Treat Round 2 (algorithms and hands-on coding) as the long-term main line, since its skills are the hardest, most time-consuming, and most fundamental; the Round 1 knowledge base and code reading can be woven in and pushed hard in the month or two before the exam. In other words, practice Round 2 day to day, top up Round 1 before the exam is a steady rhythm — but neither side can be dropped entirely.

What's the deal with partial credit in Round 2?
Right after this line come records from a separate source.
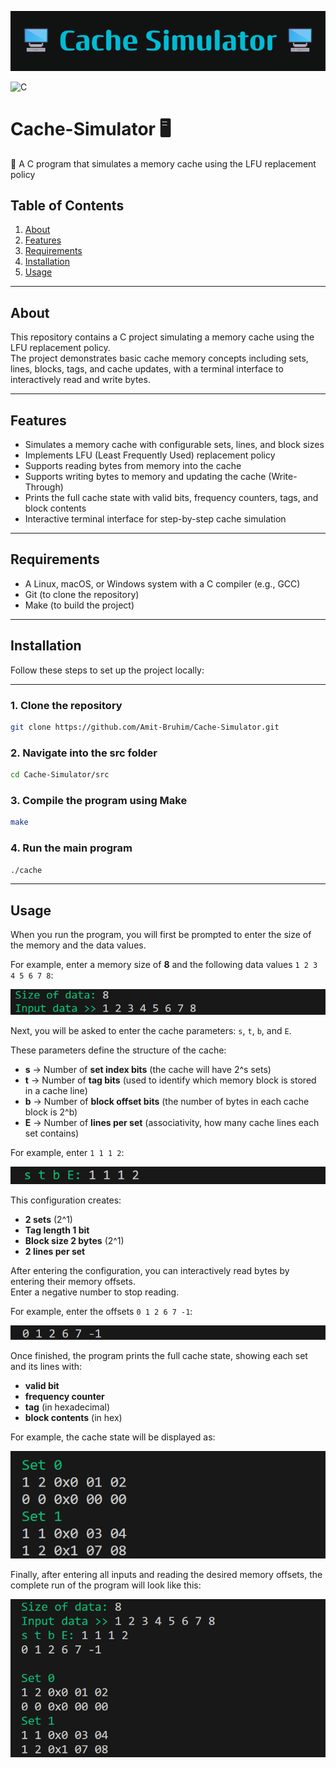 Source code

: 
![Banner](images/banner.png)  

![C](https://img.shields.io/badge/language-C-red)

# Cache-Simulator 🖥️

🧮 A C program that simulates a memory cache using the LFU replacement policy

## Table of Contents

1. [About](#about)  
2. [Features](#features)  
3. [Requirements](#requirements)  
4. [Installation](#installation)  
5. [Usage](#usage)  

---

## About

This repository contains a C project simulating a memory cache using the LFU replacement policy.  
The project demonstrates basic cache memory concepts including sets, lines, blocks, tags, and cache updates, with a terminal interface to interactively read and write bytes.

---

## Features

- Simulates a memory cache with configurable sets, lines, and block sizes  
- Implements LFU (Least Frequently Used) replacement policy  
- Supports reading bytes from memory into the cache  
- Supports writing bytes to memory and updating the cache (Write-Through)  
- Prints the full cache state with valid bits, frequency counters, tags, and block contents  
- Interactive terminal interface for step-by-step cache simulation

---

## Requirements

- A Linux, macOS, or Windows system with a C compiler (e.g., GCC)  
- Git (to clone the repository)  
- Make (to build the project)

---

## Installation
Follow these steps to set up the project locally:

---

### 1. Clone the repository
```bash
git clone https://github.com/Amit-Bruhim/Cache-Simulator.git
```
### 2. Navigate into the src folder
```bash
cd Cache-Simulator/src
```
### 3. Compile the program using Make
```bash
make
```
### 4. Run the main program
```bash
./cache
```

---

## Usage

When you run the program, you will first be prompted to enter the size of the memory and the data values.  

For example, enter a memory size of **8** and the following data values `1 2 3 4 5 6 7 8`:

![Memory Input Example](images/memory_input.png)  

Next, you will be asked to enter the cache parameters: `s`, `t`, `b`, and `E`.  

These parameters define the structure of the cache:

- **s** → Number of **set index bits** (the cache will have 2^s sets)  
- **t** → Number of **tag bits** (used to identify which memory block is stored in a cache line)  
- **b** → Number of **block offset bits** (the number of bytes in each cache block is 2^b)  
- **E** → Number of **lines per set** (associativity, how many cache lines each set contains)

For example, enter `1 1 1 2`:

![Cache Config Example](images/cache_config.png)  


This configuration creates:

- **2 sets** (2^1)  
- **Tag length 1 bit**  
- **Block size 2 bytes** (2^1)  
- **2 lines per set**

After entering the configuration, you can interactively read bytes by entering their memory offsets.  
Enter a negative number to stop reading.  

For example, enter the offsets `0 1 2 6 7 -1`:

![Reading Bytes Example](images/reading_bytes.png)  

Once finished, the program prints the full cache state, showing each set and its lines with:

- **valid bit**  
- **frequency counter**  
- **tag** (in hexadecimal)  
- **block contents** (in hex)  

For example, the cache state will be displayed as:

![Cache State Example](images/cache_state.png)

Finally, after entering all inputs and reading the desired memory offsets, the complete run of the program will look like this:

![Full Run Example](images/full_run.png)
Round 2 problems usually have multiple tiers of test data, from small to large scale. Even if you can't devise the efficient algorithm needed for full marks, a correctly written brute-force solution that runs on the small data earns the points for those tiers. So don't give up on hard problems outright — grabbing partial credit first is a very important exam strategy in Round 2.

Wrapping up

CSP-J has two rounds testing two different abilities: Round 1 rewards breadth of knowledge and careful code reading, while Round 2 rewards algorithmic foundations and hands-on execution. Understanding this difference keeps your preparation from misfiring — you won't get stuck in Round 2 from drilling only concept questions, nor fail to reach the main event by neglecting Round 1. Treat Round 2's algorithm ability as the long-term main line, use Round 1's knowledge base as a pre-exam sprint, and build hands-on feel in a judge environment that matches Round 2 — that's the steadiest path. The specific rules, question counts, and cutoff scores may change every year, so before registering, follow the CCF's official announcement for the current year.